The Secret Service says it has no record of its agents investigating the incident, and Joe Biden, who was not under protection at the time, said through a spokesperson he has no knowledge of any Secret Service involvement.
It looked like the Secret Service may have intervened on behalf of Hunter.
Then there was also the question of the 4473 form that Hunter Biden had filled out in order to buy the gun where he declared that he was not “an unlawful user of, or addicted to, marijuana or any depressant, stimulant, narcotic drug, or any other controlled substance,” despite the fact that he himself later admitted he was.
So that naturally raised a lot of questions as to what was the status of any investigation into Hunter for not telling the truth on the form which is a crime and why the Secret Service intervened. Blogger and investigative reporter David Codrea tried to get answers with a FOIA request.

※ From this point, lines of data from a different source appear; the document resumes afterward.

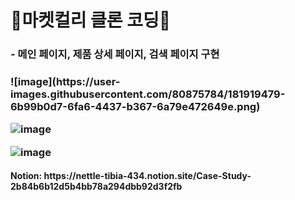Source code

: <h1>🎈마켓컬리 클론 코딩🛒</h1>
<h3>- 메인 페이지, 제품 상세 페이지, 검색 페이지 구현<h3>
![image](https://user-images.githubusercontent.com/80875784/181919479-6b99b0d7-6fa6-4437-b367-6a79e472649e.png)

![image](https://user-images.githubusercontent.com/80875784/181919467-b91b71dc-4395-44e8-9309-8b9372f26e8c.png)

![image](https://user-images.githubusercontent.com/80875784/181919419-cad9a571-0209-4062-a006-703d7a801458.png)

<h4>Notion: https://nettle-tibia-434.notion.site/Case-Study-2b84b6b12d5b4bb78a294dbb92d3f2fb</h4>
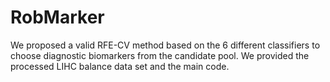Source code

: # RobMarker
We proposed a valid RFE-CV method based on the 6 different classifiers to choose diagnostic biomarkers from the candidate pool.
We provided the processed LIHC balance data set and the main code.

But in a ruling on Tuesday, U.S. District Court Judge Rudolph Contreras held that while the public interest was “significant,” Hunter Biden’s “privacy interest” as a private person was “remarkably strong.” Contreras made this finding despite the fact that Hunter is Joe Biden’s son, has done numerous interviews, and even wrote a book about his struggle with drugs.

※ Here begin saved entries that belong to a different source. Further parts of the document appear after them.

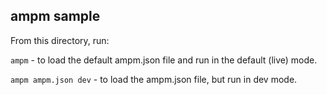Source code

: ## ampm sample
From this directory, run:

`ampm` - to load the default ampm.json file and run in the default (live) mode.

`ampm ampm.json dev` - to load the ampm.json file, but run in dev mode.
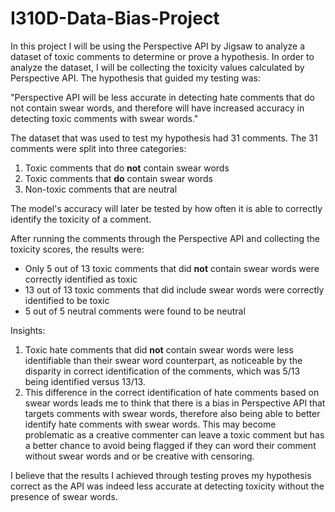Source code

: # I310D-Data-Bias-Project

In this project I will be using the Perspective API by Jigsaw to analyze a dataset of toxic comments to determine or prove a hypothesis. In order to analyze the dataset, I will be collecting the toxicity values calculated by Perspective API. The hypothesis that guided my testing was: 

"Perspective API will be less accurate in detecting hate comments that do not contain swear words, and therefore will have increased accuracy in detecting toxic comments with swear words."

The dataset that was used to test my hypothesis had 31 comments. The 31 comments were split into three categories:

1.   Toxic comments that do **not** contain swear words 
2.   Toxic comments that **do** contain swear words
3.   Non-toxic comments that are neutral

The model's accuracy will later be tested by how often it is able to correctly identify the toxicity of a comment. 

After running the comments through the Perspective API and collecting the toxicity scores, the results were:

*   Only 5 out of 13 toxic comments that did **not** contain swear words were correctly identified as toxic 
*   13 out of 13 toxic comments that did include swear words were correctly identified to be toxic
*   5 out of 5 neutral comments were found to be neutral

Insights: 

1.   Toxic hate comments that did **not** contain swear words were less identifiable than their swear word counterpart, as noticeable by the disparity in correct identification of the comments, which was 5/13 being identified versus 13/13. 
2.   This difference in the correct identification of hate comments based on swear words leads me to think that there is a bias in Perspective API that targets comments with swear words, therefore also being able to better identify hate comments with swear words. This may become problematic as a creative commenter can leave a toxic comment but has a better chance to avoid being flagged if they can word their comment without swear words and or be creative with censoring. 

I believe that the results I achieved through testing proves my hypothesis correct as the API was indeed less accurate at detecting toxicity without the presence of swear words.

Contreras said Hunter Biden’s discussion of his drug problems in his memoir did not diminish his privacy interest in any records about the episode.

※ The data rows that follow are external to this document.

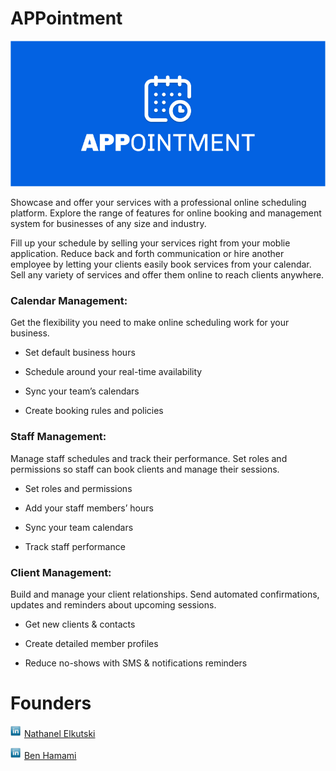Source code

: # APPointment
 

![alt text](https://github.com/Ben-Hamami/APPointment/blob/main/pictures/APPointmentBanner.jpg
)


Showcase and offer your services with a professional online scheduling platform.
Explore the range of features for online booking and management system for businesses of any size and industry.

Fill up your schedule by selling your services right from your moblie application. 
Reduce back and forth communication or hire another employee by letting your clients easily book services from your calendar. 
Sell any variety of services and offer them online to reach clients anywhere.


<h3><b>Calendar Management:</b></h3>

Get the flexibility you need to make online scheduling work for your business.

* Set default business hours

* Schedule around your real-time availability

* Sync your team’s calendars

* Create booking rules and policies


<h3><b>Staff Management:</b></h3>

Manage staff schedules and track their performance.
Set roles and permissions so staff can book clients and manage their sessions.

* Set roles and permissions

* Add your staff members’ hours

* Sync your team calendars

* Track staff performance


<h3><b>Client Management:</b> </h3>

Build and manage your client relationships. 
Send automated confirmations, updates and reminders about upcoming sessions.

* Get new clients & contacts

* Create detailed member profiles

* Reduce no-shows with SMS & notifications reminders



# Founders



 <img src="https://github.com/Ben-Hamami/APPointment/blob/main/pictures/small-linkedin-icon-28.jpg" width="18" height="18" /> [Nathanel Elkutski](https://www.linkedin.com/in/nathanel-elkutski-4639691ba/)

 <img src="https://github.com/Ben-Hamami/APPointment/blob/main/pictures/small-linkedin-icon-28.jpg" width="18" height="18" /> [Ben Hamami](https://www.linkedin.com/in/ben-hamami-90512719a/)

“Disclosure would reveal whether Hunter Biden was criminally investigated by ATF,” the judge wrote. “An individual’s public disclosure of information that could be potentially incriminating in a general sense does not reduce his privacy interest in whether he was the subject of a particular federal criminal investigation by a particular agency.”
Fascinating how Hunter Biden is entitled to privacy, but the FBI is leaking all over the place when it comes to President Donald Trump and moves against his allies. We saw leaked reports about an alleged nuclear document to make Trump look bad. That, of course, is completely improper. We also saw that before subpoenas and warrants were dropped on many of Trump’s allies, the media had been tipped off. Trump and his allies didn’t seem to be entitled to privacy or the presumption of innocence, at least not in the eyes of the FBI.
While there are no doubt privacy questions when it comes to Hunter Biden, this decision leaves people wondering why the decisions all seem to go one way; why no action seems to have been taken when maybe it would have had he not been Joe Biden’s son.
I’d also note another interesting coincidence. Contreras is also the presiding judge of the Foreign Intelligence Surveillance Court. He was the guy who former FBI official Peter Strzok was texting Lisa Page about in 2016, trying to arrange a party to have a meeting with him.
“Rudy is on the [FISC]!” Page texted Strzok on July 25, 2016. “Did you know that? Just appointed two months ago.”
“I did,” Strzok responded. “I need to get together with him.”
“[He] said he’d gotten on a month or two ago at a graduation party we were both at.”
Strzok and Page, who reportedly had a romantic relationship, even discussed planning a dinner party with the express purpose of providing cover for a meeting with Contreras.
“[REDACTED] suggested a social setting with others would probably be better than a one on one meeting,” Strzok told Page. “I’m sorry, I’m just going to have to invite you to that cocktail party.”
“Have to come up with some other work people cover for action,” Strzok added.
“Why more?” Page responded. “Six is a perfectly fine dinner party.”
It remains unclear whether the party ever took place.
That raises even more questions about what’s going on here — and whether there was any bias involved in the decision.